Government springs into action on FMCG sector regulation
abril 7th, 2025
/ Tags: Corporate Affairs, FMCG, Relaciones Gubernamentales y Asuntos PúblicosLast month’s Spring Statement marked a new season for Government policy-making – a Treasury team on the hunt for revenue-raising measures to turn around the gloomy OBR growth forecasts. The pressure to deliver is on, and FMCG businesses will be shouldering a big portion of this burden.
As the days get longer, so does the business to-do list. Grayling’s annual trends report surveyed 500 senior business leaders, which found 57% are concerned regulatory risks have increased in the past 12 months, and 39% said regulatory updates are the biggest issue to tackle in 2025.
So how can businesses navigate the challenges lying ahead? Here’s what you need to know.
Packaging Extended Producer Responsibility (pEPR) risks undermining the Government growth agenda – and there’s just 60 days to get this right.
pEPR has been in the long grass for seven years. And yet, with invoicing starting this October, the scheme is far from ‘roll-out ready’.
The CBI estimated the policy could cost manufacturers £2 billion annually – on top of other mounting costs such as business rates bills doubling, National Insurance contributions rising, and employment rights reforms adding a further £5 billion.
But outside the industry, pEPR had gone somewhat under the radar – until now. In fact, pEPR Google searches are the highest they’ve ever been: a staggering 12,100 this February.
The Government is in a tight spot. With mounting scare stories of potential job losses and manufacturing site closures, Number 10 will be keen to avoid any announcements that contradict its central mission: growth, growth, growth.
This has been compounded by the OBR’s Spring Forecast, which admits pEPR will mean no material impact on recycling rates or packaging waste volumes in the next five years.
FMCG businesses face a short but crucial window to feed in evidence that pEPR fee levels stand contrary to that all-important growth agenda, before PackUK publishes the final base fees in June.
The heat is about to turn up on food and health policy.
Defra has promised a new Food Strategy this summer. Will this be a resurrection of Henry Dimbleby’s 2021 iteration? If so, we could see taxes on sugar and salt used in processed foods, a clamp down on so-called Ultra-Processed Foods, and a revisit of the previously floated ‘meat tax’.
And it’s not just Government considering its next steps to tackle HFSS products – the EFRA Committee is pursuing the pre-election inquiry into Fairness in the Food Supply Chain, which saw multiple brands face a tough rap for rising food prices and product formulation.
However, Cabinet-level disagreements over the merits of sin taxes and concerns over placing additional financial burdens on consumers could put a halt on punitive action. Whilst the Strategy contents is far from certain, policy development is already underway and will provide a roadmap to the next 10-years of food and farming policy.
Ignore re-use at your peril – it’s the new Circular Economy buzz word.
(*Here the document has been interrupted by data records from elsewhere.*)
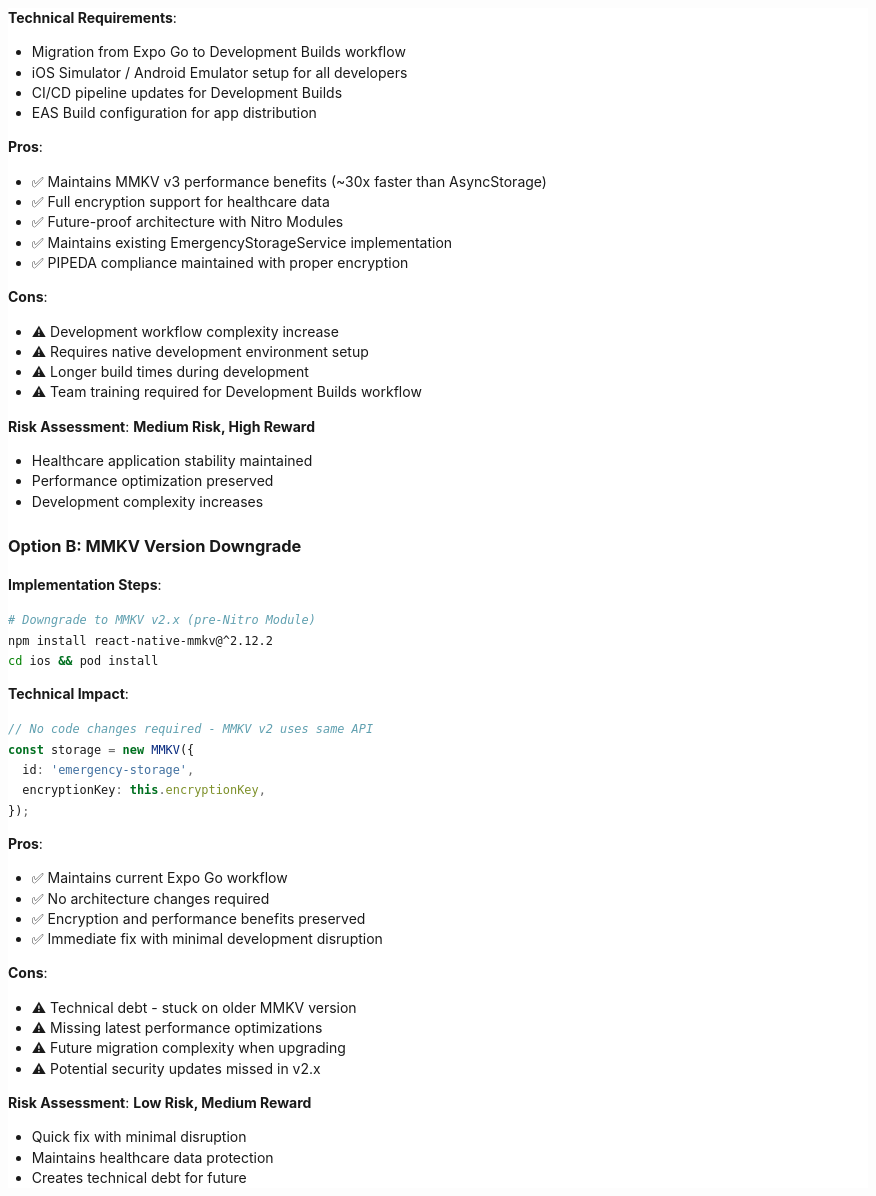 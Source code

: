 **Technical Requirements**:
- Migration from Expo Go to Development Builds workflow
- iOS Simulator / Android Emulator setup for all developers
- CI/CD pipeline updates for Development Builds
- EAS Build configuration for app distribution

**Pros**:
- ✅ Maintains MMKV v3 performance benefits (~30x faster than AsyncStorage)
- ✅ Full encryption support for healthcare data
- ✅ Future-proof architecture with Nitro Modules
- ✅ Maintains existing EmergencyStorageService implementation
- ✅ PIPEDA compliance maintained with proper encryption

**Cons**:
- ⚠️ Development workflow complexity increase
- ⚠️ Requires native development environment setup
- ⚠️ Longer build times during development
- ⚠️ Team training required for Development Builds workflow

**Risk Assessment**: **Medium Risk, High Reward**
- Healthcare application stability maintained
- Performance optimization preserved
- Development complexity increases

### Option B: MMKV Version Downgrade

**Implementation Steps**:
```bash
# Downgrade to MMKV v2.x (pre-Nitro Module)
npm install react-native-mmkv@^2.12.2
cd ios && pod install
```

**Technical Impact**:
```typescript
// No code changes required - MMKV v2 uses same API
const storage = new MMKV({
  id: 'emergency-storage',
  encryptionKey: this.encryptionKey,
});
```

**Pros**:
- ✅ Maintains current Expo Go workflow
- ✅ No architecture changes required
- ✅ Encryption and performance benefits preserved
- ✅ Immediate fix with minimal development disruption

**Cons**:
- ⚠️ Technical debt - stuck on older MMKV version
- ⚠️ Missing latest performance optimizations
- ⚠️ Future migration complexity when upgrading
- ⚠️ Potential security updates missed in v2.x

**Risk Assessment**: **Low Risk, Medium Reward**
- Quick fix with minimal disruption
- Maintains healthcare data protection
- Creates technical debt for future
Just 12-months ago, the term ‘circular economy’ left political heads scratching. But with a refreshed ministerial team and a new Circular Economy Taskforce up and running, it’s back in the political lexicon.
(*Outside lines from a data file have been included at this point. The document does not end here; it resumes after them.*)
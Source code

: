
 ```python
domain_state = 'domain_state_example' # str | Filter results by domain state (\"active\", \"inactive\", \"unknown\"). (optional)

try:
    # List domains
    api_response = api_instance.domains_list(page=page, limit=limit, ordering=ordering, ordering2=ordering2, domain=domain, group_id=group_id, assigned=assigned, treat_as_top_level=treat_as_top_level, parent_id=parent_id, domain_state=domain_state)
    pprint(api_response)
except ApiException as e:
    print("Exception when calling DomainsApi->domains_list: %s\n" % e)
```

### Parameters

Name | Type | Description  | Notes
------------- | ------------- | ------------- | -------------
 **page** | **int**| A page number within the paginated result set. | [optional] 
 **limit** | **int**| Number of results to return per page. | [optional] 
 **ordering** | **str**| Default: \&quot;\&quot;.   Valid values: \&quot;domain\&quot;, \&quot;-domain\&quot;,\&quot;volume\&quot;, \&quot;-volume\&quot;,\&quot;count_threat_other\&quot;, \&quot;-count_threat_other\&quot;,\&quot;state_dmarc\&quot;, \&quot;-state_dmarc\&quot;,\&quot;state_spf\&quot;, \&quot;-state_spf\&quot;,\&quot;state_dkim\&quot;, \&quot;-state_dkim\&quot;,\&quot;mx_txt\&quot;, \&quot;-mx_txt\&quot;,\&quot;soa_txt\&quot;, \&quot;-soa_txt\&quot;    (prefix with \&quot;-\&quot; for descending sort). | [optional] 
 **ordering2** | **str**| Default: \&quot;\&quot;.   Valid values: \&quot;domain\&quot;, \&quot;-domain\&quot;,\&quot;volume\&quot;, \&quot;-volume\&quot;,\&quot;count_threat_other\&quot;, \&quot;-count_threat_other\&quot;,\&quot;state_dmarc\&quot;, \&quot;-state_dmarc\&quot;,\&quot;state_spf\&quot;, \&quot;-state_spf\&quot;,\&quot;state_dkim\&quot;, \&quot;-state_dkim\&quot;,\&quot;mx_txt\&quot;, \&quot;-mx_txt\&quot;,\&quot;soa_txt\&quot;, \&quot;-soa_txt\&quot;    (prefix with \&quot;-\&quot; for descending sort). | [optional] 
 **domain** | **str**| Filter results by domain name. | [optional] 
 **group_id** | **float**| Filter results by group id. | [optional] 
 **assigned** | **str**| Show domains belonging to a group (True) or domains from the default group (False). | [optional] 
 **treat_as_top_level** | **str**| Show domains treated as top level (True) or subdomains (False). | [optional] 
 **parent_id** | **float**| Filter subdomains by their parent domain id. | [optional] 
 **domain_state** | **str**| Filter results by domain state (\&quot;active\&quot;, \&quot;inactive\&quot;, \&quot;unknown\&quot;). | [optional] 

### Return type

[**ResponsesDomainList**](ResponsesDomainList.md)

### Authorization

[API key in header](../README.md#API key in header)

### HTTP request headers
As the Taskforce gets ready to report this autumn, there is a clear ambition to shift towards new innovations higher up the waste hierarchy. Cue re-use and repair, which should breathe new life into Labour’s sustainability ambitions and find an enthused bench of political advocates in the youngest, most environmentally conscious Parliament we’ve seen.
FMCG businesses must leverage industry experience to get on top of this political trend early and offer constructive solutions, to get ahead of mandatory targets with voluntary action.
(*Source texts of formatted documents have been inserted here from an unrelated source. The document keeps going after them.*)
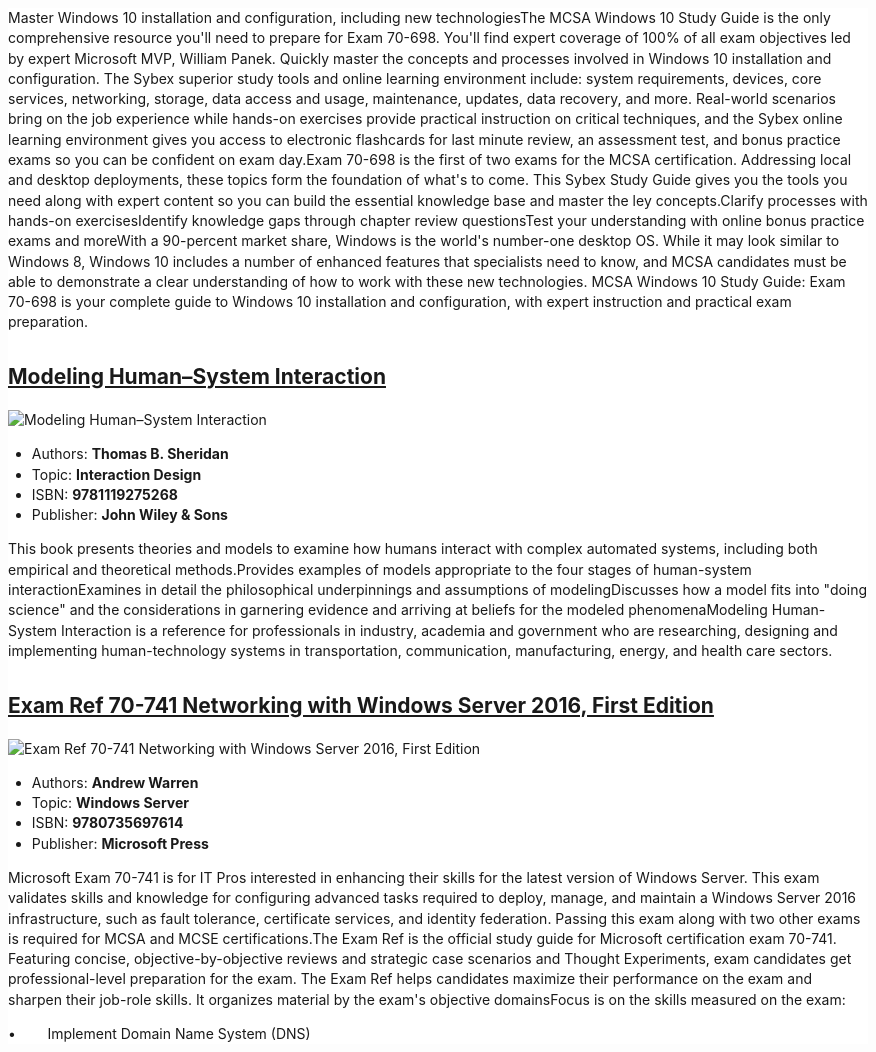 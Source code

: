 Master Windows 10 installation and configuration, including new technologiesThe MCSA Windows 10 Study Guide is the only comprehensive resource you'll need to prepare for Exam 70-698. You'll find expert coverage of 100% of all exam objectives led by expert Microsoft MVP, William Panek. Quickly master the concepts and processes involved in Windows 10 installation and configuration. The Sybex superior study tools and online learning environment include: system requirements, devices, core services, networking, storage, data access and usage, maintenance, updates, data recovery, and more. Real-world scenarios bring on the job experience while hands-on exercises provide practical instruction on critical techniques, and the Sybex online learning environment gives you access to electronic flashcards for last minute review, an assessment test, and bonus practice exams so you can be confident on exam day.Exam 70-698 is the first of two exams for the MCSA certification. Addressing local and desktop deployments, these topics form the foundation of what's to come. This Sybex Study Guide gives you the tools you need along with expert content so you can build the essential knowledge base and master the ley concepts.Clarify processes with hands-on exercisesIdentify knowledge gaps through chapter review questionsTest your understanding with online bonus practice exams and moreWith a 90-percent market share, Windows is the world's number-one desktop OS. While it may look similar to Windows 8, Windows 10 includes a number of enhanced features that specialists need to know, and MCSA candidates must be able to demonstrate a clear understanding of how to work with these new technologies. MCSA Windows 10 Study Guide: Exam 70-698 is your complete guide to Windows 10 installation and configuration, with expert instruction and practical exam preparation.
</p></div>

<div class="safaribook"><h2><a href="https://www.safaribooksonline.com/library/view/modeling-humansystem-interaction/9781119275268/">Modeling Human–System Interaction</a></h2><p><img src="http://www.safaribooksonline.com/library/cover/9781119275268/" alt="Modeling Human–System Interaction"><ul><li>Authors: <strong>Thomas B. Sheridan</strong></li><li>Topic: <strong>Interaction Design</strong></li><li>ISBN: <strong>9781119275268</strong></li><li>Publisher: <strong>John Wiley & Sons</strong></li></ul>
This book presents theories and models to examine how humans interact with complex automated systems, including both empirical and theoretical methods.Provides examples of models appropriate to the four stages of human-system interactionExamines in detail the philosophical underpinnings and assumptions of modelingDiscusses how a model fits into "doing science" and the considerations in garnering evidence and arriving at beliefs for the modeled phenomenaModeling Human-System Interaction is a reference for professionals in industry, academia and government who are researching, designing and implementing human-technology systems in transportation, communication, manufacturing, energy, and health care sectors.
</p></div>

<div class="safaribook"><h2><a href="https://www.safaribooksonline.com/library/view/exam-ref-70-741/9780735697614/">Exam Ref 70-741 Networking with Windows Server 2016, First Edition</a></h2><p><img src="http://www.safaribooksonline.com/library/cover/9780735697614/" alt="Exam Ref 70-741 Networking with Windows Server 2016, First Edition"><ul><li>Authors: <strong>Andrew Warren</strong></li><li>Topic: <strong>Windows Server</strong></li><li>ISBN: <strong>9780735697614</strong></li><li>Publisher: <strong>Microsoft Press</strong></li></ul>
Microsoft Exam 70-741 is for IT Pros
interested in enhancing their skills for the latest version of
Windows Server. This exam validates skills and knowledge for
configuring advanced tasks required to deploy, manage, and maintain
a Windows Server 2016 infrastructure, such as fault tolerance,
certificate services, and identity federation. Passing this exam
along with two other exams is required for MCSA and MCSE
certifications.The Exam Ref is the official study guide for
Microsoft certification exam 70-741. Featuring concise,
objective-by-objective reviews and strategic case scenarios and
Thought Experiments, exam candidates get professional-level
preparation for the exam. The Exam Ref helps candidates maximize
their performance on the exam and sharpen their job-role skills. It
organizes material by the exam's objective domainsFocus is on the skills measured on the
exam:

•        Implement Domain
Name System (DNS)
Defra ministers may be tough to engage, so it’s time to think outside of the box.
Defra has recently proved a tough nut to crack. Commentary on X evidences a 69.3% negative approval rating for Defra Secretary Steve Reed MP, and a 73.6% negative rating for the Department itself. One MP even stated in the Commons last month, “I am starting to feel like Defra ministers are purposefully ignoring me”.
With a raft of new Defra policy papers and strategies due for publication this year, as well as Dan Corry’s recent regulatory review, the Department will be under increasing scrutiny to ensure all announcements deliver against those central Labour missions – under the watchful eye of Cabinet Office.
If you’re struggling to get traction, it’s not time to throw in the towel. Instead, we need to broaden the net to the rising starts who can make your case where it matters. From the Labour mission champions to the Labour Growth Group, these are the individuals you should be getting facetime with – and bringing on board as advocates.
The one takeaway?
With mounting costs and the regulatory burden only increasing – now is the time to ensure your organisation’s voice is heard in the policy-making process.